# Information provided
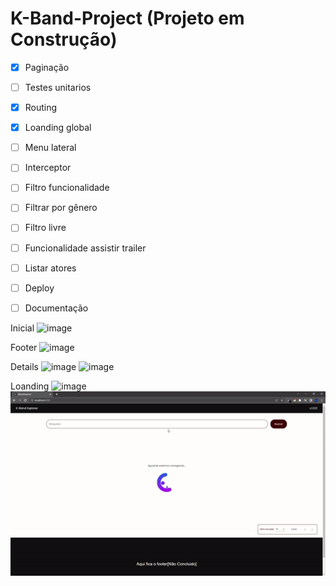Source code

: # K-Band-Project (Projeto em Construção)
- [X] Paginação
- [ ] Testes unitarios
- [X] Routing
- [x] Loanding global
- [ ] Menu lateral
- [ ] Interceptor
- [ ] Filtro funcionalidade
- [ ] Filtrar por gênero
- [ ] Filtro livre
- [ ] Funcionalidade assistir trailer
- [ ] Listar atores
- [ ] Deploy
- [ ] Documentação


Inicial
![image](https://github.com/CarolinaCedro/K-Band-Project-v1/assets/75391803/3c588704-390a-448a-8b1c-089929aef10b)

Footer
![image](https://github.com/CarolinaCedro/K-Band-Project-v1/assets/75391803/d0b862a7-70aa-433f-a92f-444a73a2f9b2)

Details
![image](https://github.com/CarolinaCedro/K-Band-Project-v1/assets/75391803/f763fe0b-5ade-407e-90c5-fe1e2b761a16)
![image](https://github.com/CarolinaCedro/K-Band-Project-v1/assets/75391803/37ec45bb-ba89-423b-befc-f02ddd3c0694)

Loanding
![image](https://github.com/CarolinaCedro/K-Band-Project-v1/assets/75391803/6e03a24b-c738-4c4a-80ac-8105699b412b)
![GIF animado](src/assets/ezgif.com-video-to-gif.gif)




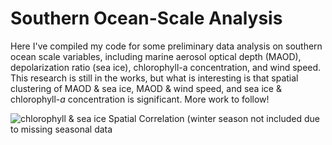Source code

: # Southern Ocean-Scale Analysis
Here I've compiled my code for some preliminary data analysis on southern ocean scale variables, including marine aerosol optical depth (MAOD), depolarization ratio (sea ice), chlorophyll-a concentration, and wind speed. This research is still in the works, but what is interesting is that spatial clustering of MAOD & sea ice, MAOD & wind speed, and sea ice & chlorophyll-_a_ concentration is significant. More work to follow! 

![chlorophyll & sea ice Spatial Correlation (winter season not included due to missing seasonal data](https://user-images.githubusercontent.com/37392984/138309258-b09ed457-bba1-40f8-b117-f536d0eb5242.png)
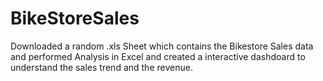 # BikeStoreSales

Downloaded a random .xls Sheet which contains the Bikestore Sales data and performed Analysis in Excel and created a interactive dashdoard to understand the sales trend and the revenue.
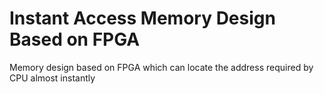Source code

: # Instant Access Memory Design Based on FPGA
 Memory design based on FPGA which can locate the address required by CPU almost instantly
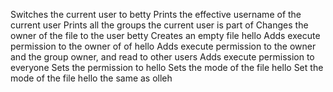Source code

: Switches the current user to betty
Prints the effective username of the current user
Prints all the groups the current user is part of
Changes the owner of the file to the user betty
Creates an empty file hello
Adds execute permission to the owner of of hello 
Adds execute permission to the owner and the group owner, and read to other users
Adds execute permission to everyone
Sets the permission to hello
Sets the mode of the file hello
Set the mode of the file hello the same as olleh
 
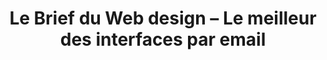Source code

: ---
layout: brief-emails_index
title: Le Brief du Web design – Le meilleur des interfaces par email
description: Collection organisée d'articles, de conseils et de ressources liés au design interactif délivrée par email.
intro: Collection organisée d'articles, de conseils et de ressources liés au design interactif, délivrée par email presque chaque jour.
text-twtr : Le Brief – Le meilleur des interfaces, délivré par email presque chaque jour.
permalink: /le-brief-du-magazine-du-webdesign/ 
---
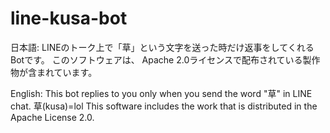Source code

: # line-kusa-bot

日本語:
LINEのトーク上で「草」という文字を送った時だけ返事をしてくれるBotです。
このソフトウェアは、 Apache 2.0ライセンスで配布されている製作物が含まれています。

English:
This bot replies to you only when you send the word "草" in LINE chat.
草(kusa)=lol
This software includes the work that is distributed in the Apache License 2.0.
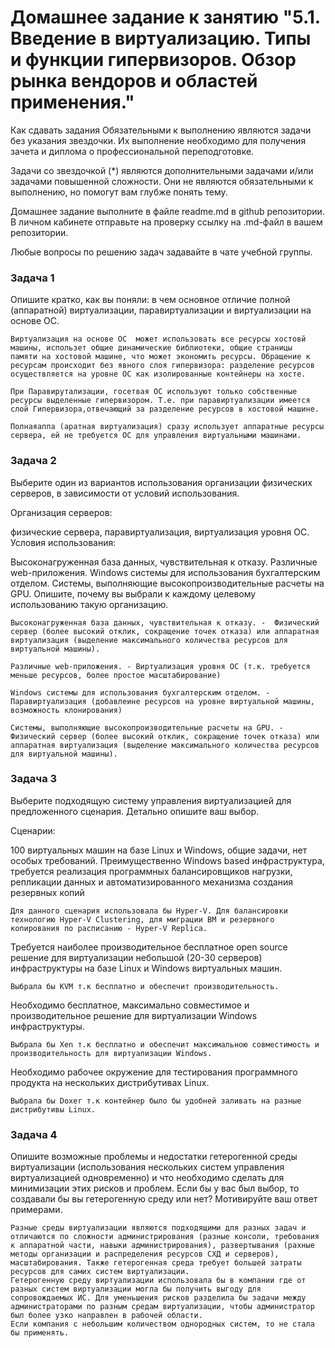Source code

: # Домашнее задание к занятию "5.1. Введение в виртуализацию. Типы и функции гипервизоров. Обзор рынка вендоров и областей применения."
Как сдавать задания
Обязательными к выполнению являются задачи без указания звездочки. Их выполнение необходимо для получения зачета и диплома о профессиональной переподготовке.

Задачи со звездочкой (*) являются дополнительными задачами и/или задачами повышенной сложности. Они не являются обязательными к выполнению, но помогут вам глубже понять тему.

Домашнее задание выполните в файле readme.md в github репозитории. В личном кабинете отправьте на проверку ссылку на .md-файл в вашем репозитории.

Любые вопросы по решению задач задавайте в чате учебной группы.

### Задача 1
Опишите кратко, как вы поняли: в чем основное отличие полной (аппаратной) виртуализации, паравиртуализации и виртуализации на основе ОС.

	Виртуализация на основе ОС  может использовать все ресурсы хостовй машины, использет общие динамические библиотеки, общие страницы  памяти на хостовой машине, что может экономить ресурсы. Обращение к ресурсам происходит без явного слоя гипервизора: разделение ресурсов осуществляется на уровне ОС как изолированные контейнеры на хосте.

	При Паравирутализации, госетвая ОС используют только собственные ресурсы выделенные гипервизором. Т.е. при паравиртуализации имеется слой Гипервизора,отвечающий за разделение ресурсов в хостовой машине.
	
	Полнаяаппа (аратная виртуализация) сразу использует аппаратные ресурсы сервера, ей не требуется ОС для управления виртуальными машинами.


### Задача 2
Выберите один из вариантов использования организации физических серверов, в зависимости от условий использования.

Организация серверов:

физические сервера,
паравиртуализация,
виртуализация уровня ОС.
Условия использования:

Высоконагруженная база данных, чувствительная к отказу.
Различные web-приложения.
Windows системы для использования бухгалтерским отделом.
Системы, выполняющие высокопроизводительные расчеты на GPU.
Опишите, почему вы выбрали к каждому целевому использованию такую организацию.

	Высоконагруженная база данных, чувствительная к отказу. -  Физический сервер (более высокий отклик, сокращение точек отказа) или аппаратная виртуализация (выделение максимального количества ресурсов для виртуальной машины).
	
	Различные web-приложения. - Виртуализация уровня ОС (т.к. требуется меньше ресурсов, более простое масштабирование)
	
	Windows системы для использования бухгалтерским отделом. - Паравиртуализация (добавлеине ресурсов на уровне виртуальной машины, возможность клонирования)
    
	Системы, выполняющие высокопроизводительные расчеты на GPU. - Физический сервер (более высокий отклик, сокращение точек отказа) или аппаратная виртуализация (выделение максимального количества ресурсов для виртуальной машины).
	
### Задача 3
Выберите подходящую систему управления виртуализацией для предложенного сценария. Детально опишите ваш выбор.

Сценарии:

100 виртуальных машин на базе Linux и Windows, общие задачи, нет особых требований. Преимущественно Windows based инфраструктура, требуется реализация программных балансировщиков нагрузки, репликации данных и автоматизированного механизма создания резервных копий

	Для данного сценария использовала бы Hyper-V. Для балансировки технологию Hyper-V Clustering, для миграции ВМ и резервного копирования по расписанию - Hyper-V Replica.

Требуется наиболее производительное бесплатное open source решение для виртуализации небольшой (20-30 серверов) инфраструктуры на базе Linux и Windows виртуальных машин.

	Выбрала бы KVM т.к бесплатно и обеспечит производительность.

Необходимо бесплатное, максимально совместимое и производительное решение для виртуализации Windows инфраструктуры.

	Выбрала бы Xen т.к бесплатно и обеспечит максимальною совместимость и производительность для виртуализации Windows.

Необходимо рабочее окружение для тестирования программного продукта на нескольких дистрибутивах Linux.

	Выбрала бы Doxer т.к контейнер было бы удобней заливать на разные дистрибутивы Linux.

### Задача 4
Опишите возможные проблемы и недостатки гетерогенной среды виртуализации (использования нескольких систем управления виртуализацией одновременно) и что необходимо сделать для минимизации этих рисков и проблем. Если бы у вас был выбор, то создавали бы вы гетерогенную среду или нет? Мотивируйте ваш ответ примерами.

	Разные среды виртуализации являются подходящими для разных задач и отличаются по сложности администрирования (разные консоли, требования к аппаратной части, навыки администрирования), развертывания (рахные методы организации и распределения ресурсов СХД и серверов), масштабирования. Также гетерогенная среда требует большей затраты ресурсов для самих систем виртуализации. 
	Гетерогенную среду виртуализации использовала бы в компании где от разных систем виртуализации могла бы получить выгоду для сопровождаемых ИС. Для уменьшения рисков разделила бы задачи между администраторами по разным средам виртуализации, чтобы администратор был более узко направлен в рабочей области. 
	Если компания с небольшим количеством однородных систем, то не стала бы применять.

# Assignment
Transcribe the listing above verbatim. Omit the pictures.

# Response box
Source code

: # K-Band-Project (Projeto em Construção)
- [X] Paginação
- [ ] Testes unitarios
- [X] Routing
- [x] Loanding global
- [ ] Menu lateral
- [ ] Interceptor
- [ ] Filtro funcionalidade
- [ ] Filtrar por gênero
- [ ] Filtro livre
- [ ] Funcionalidade assistir trailer
- [ ] Listar atores
- [ ] Deploy
- [ ] Documentação


Inicial
![image](https://github.com/CarolinaCedro/K-Band-Project-v1/assets/75391803/3c588704-390a-448a-8b1c-089929aef10b)

Footer
![image](https://github.com/CarolinaCedro/K-Band-Project-v1/assets/75391803/d0b862a7-70aa-433f-a92f-444a73a2f9b2)

Details
![image](https://github.com/CarolinaCedro/K-Band-Project-v1/assets/75391803/f763fe0b-5ade-407e-90c5-fe1e2b761a16)
![image](https://github.com/CarolinaCedro/K-Band-Project-v1/assets/75391803/37ec45bb-ba89-423b-befc-f02ddd3c0694)

Loanding
![image](https://github.com/CarolinaCedro/K-Band-Project-v1/assets/75391803/6e03a24b-c738-4c4a-80ac-8105699b412b)
![GIF animado](src/assets/ezgif.com-video-to-gif.gif)




Source code

: # Southern Ocean-Scale Analysis
Here I've compiled my code for some preliminary data analysis on southern ocean scale variables, including marine aerosol optical depth (MAOD), depolarization ratio (sea ice), chlorophyll-a concentration, and wind speed. This research is still in the works, but what is interesting is that spatial clustering of MAOD & sea ice, MAOD & wind speed, and sea ice & chlorophyll-_a_ concentration is significant. More work to follow! 

![chlorophyll & sea ice Spatial Correlation (winter season not included due to missing seasonal data](https://user-images.githubusercontent.com/37392984/138309258-b09ed457-bba1-40f8-b117-f536d0eb5242.png)
 # BikeStoreSales

Downloaded a random .xls Sheet which contains the Bikestore Sales data and performed Analysis in Excel and created a interactive dashdoard to understand the sales trend and the revenue.
Source code

: # Instant Access Memory Design Based on FPGA
 Memory design based on FPGA which can locate the address required by CPU almost instantly
Source code

: Switches the current user to betty
Prints the effective username of the current user
Prints all the groups the current user is part of
Changes the owner of the file to the user betty
Creates an empty file hello
Adds execute permission to the owner of of hello 
Adds execute permission to the owner and the group owner, and read to other users
Adds execute permission to everyone
Sets the permission to hello
Sets the mode of the file hello
Set the mode of the file hello the same as olleh
 
Source code

: ---
layout: brief-emails_index
title: Le Brief du Web design – Le meilleur des interfaces par email
description: Collection organisée d'articles, de conseils et de ressources liés au design interactif délivrée par email.
intro: Collection organisée d'articles, de conseils et de ressources liés au design interactif, délivrée par email presque chaque jour.
text-twtr : Le Brief – Le meilleur des interfaces, délivré par email presque chaque jour.
permalink: /le-brief-du-magazine-du-webdesign/ 
---
Source code

: # line-kusa-bot

日本語:
LINEのトーク上で「草」という文字を送った時だけ返事をしてくれるBotです。
このソフトウェアは、 Apache 2.0ライセンスで配布されている製作物が含まれています。

English:
This bot replies to you only when you send the word "草" in LINE chat.
草(kusa)=lol
This software includes the work that is distributed in the Apache License 2.0.
Source code

: # Домашнее задание к занятию "5.1. Введение в виртуализацию. Типы и функции гипервизоров. Обзор рынка вендоров и областей применения."
Как сдавать задания
Обязательными к выполнению являются задачи без указания звездочки. Их выполнение необходимо для получения зачета и диплома о профессиональной переподготовке.

Задачи со звездочкой (*) являются дополнительными задачами и/или задачами повышенной сложности. Они не являются обязательными к выполнению, но помогут вам глубже понять тему.

Домашнее задание выполните в файле readme.md в github репозитории. В личном кабинете отправьте на проверку ссылку на .md-файл в вашем репозитории.

Любые вопросы по решению задач задавайте в чате учебной группы.

### Задача 1
Опишите кратко, как вы поняли: в чем основное отличие полной (аппаратной) виртуализации, паравиртуализации и виртуализации на основе ОС.

	Виртуализация на основе ОС  может использовать все ресурсы хостовй машины, использет общие динамические библиотеки, общие страницы  памяти на хостовой машине, что может экономить ресурсы. Обращение к ресурсам происходит без явного слоя гипервизора: разделение ресурсов осуществляется на уровне ОС как изолированные контейнеры на хосте.

	При Паравирутализации, госетвая ОС используют только собственные ресурсы выделенные гипервизором. Т.е. при паравиртуализации имеется слой Гипервизора,отвечающий за разделение ресурсов в хостовой машине.
	
	Полнаяаппа (аратная виртуализация) сразу использует аппаратные ресурсы сервера, ей не требуется ОС для управления виртуальными машинами.


### Задача 2
Выберите один из вариантов использования организации физических серверов, в зависимости от условий использования.

Организация серверов:

физические сервера,
паравиртуализация,
виртуализация уровня ОС.
Условия использования:

Высоконагруженная база данных, чувствительная к отказу.
Различные web-приложения.
Windows системы для использования бухгалтерским отделом.
Системы, выполняющие высокопроизводительные расчеты на GPU.
Опишите, почему вы выбрали к каждому целевому использованию такую организацию.

	Высоконагруженная база данных, чувствительная к отказу. -  Физический сервер (более высокий отклик, сокращение точек отказа) или аппаратная виртуализация (выделение максимального количества ресурсов для виртуальной машины).
	
	Различные web-приложения. - Виртуализация уровня ОС (т.к. требуется меньше ресурсов, более простое масштабирование)
	
	Windows системы для использования бухгалтерским отделом. - Паравиртуализация (добавлеине ресурсов на уровне виртуальной машины, возможность клонирования)
    
	Системы, выполняющие высокопроизводительные расчеты на GPU. - Физический сервер (более высокий отклик, сокращение точек отказа) или аппаратная виртуализация (выделение максимального количества ресурсов для виртуальной машины).
	
### Задача 3
Выберите подходящую систему управления виртуализацией для предложенного сценария. Детально опишите ваш выбор.

Сценарии:

100 виртуальных машин на базе Linux и Windows, общие задачи, нет особых требований. Преимущественно Windows based инфраструктура, требуется реализация программных балансировщиков нагрузки, репликации данных и автоматизированного механизма создания резервных копий

	Для данного сценария использовала бы Hyper-V. Для балансировки технологию Hyper-V Clustering, для миграции ВМ и резервного копирования по расписанию - Hyper-V Replica.

Требуется наиболее производительное бесплатное open source решение для виртуализации небольшой (20-30 серверов) инфраструктуры на базе Linux и Windows виртуальных машин.

	Выбрала бы KVM т.к бесплатно и обеспечит производительность.

Необходимо бесплатное, максимально совместимое и производительное решение для виртуализации Windows инфраструктуры.

	Выбрала бы Xen т.к бесплатно и обеспечит максимальною совместимость и производительность для виртуализации Windows.

Необходимо рабочее окружение для тестирования программного продукта на нескольких дистрибутивах Linux.

	Выбрала бы Doxer т.к контейнер было бы удобней заливать на разные дистрибутивы Linux.

### Задача 4
Опишите возможные проблемы и недостатки гетерогенной среды виртуализации (использования нескольких систем управления виртуализацией одновременно) и что необходимо сделать для минимизации этих рисков и проблем. Если бы у вас был выбор, то создавали бы вы гетерогенную среду или нет? Мотивируйте ваш ответ примерами.

	Разные среды виртуализации являются подходящими для разных задач и отличаются по сложности администрирования (разные консоли, требования к аппаратной части, навыки администрирования), развертывания (рахные методы организации и распределения ресурсов СХД и серверов), масштабирования. Также гетерогенная среда требует большей затраты ресурсов для самих систем виртуализации. 
	Гетерогенную среду виртуализации использовала бы в компании где от разных систем виртуализации могла бы получить выгоду для сопровождаемых ИС. Для уменьшения рисков разделила бы задачи между администраторами по разным средам виртуализации, чтобы администратор был более узко направлен в рабочей области. 
	Если компания с небольшим количеством однородных систем, то не стала бы применять.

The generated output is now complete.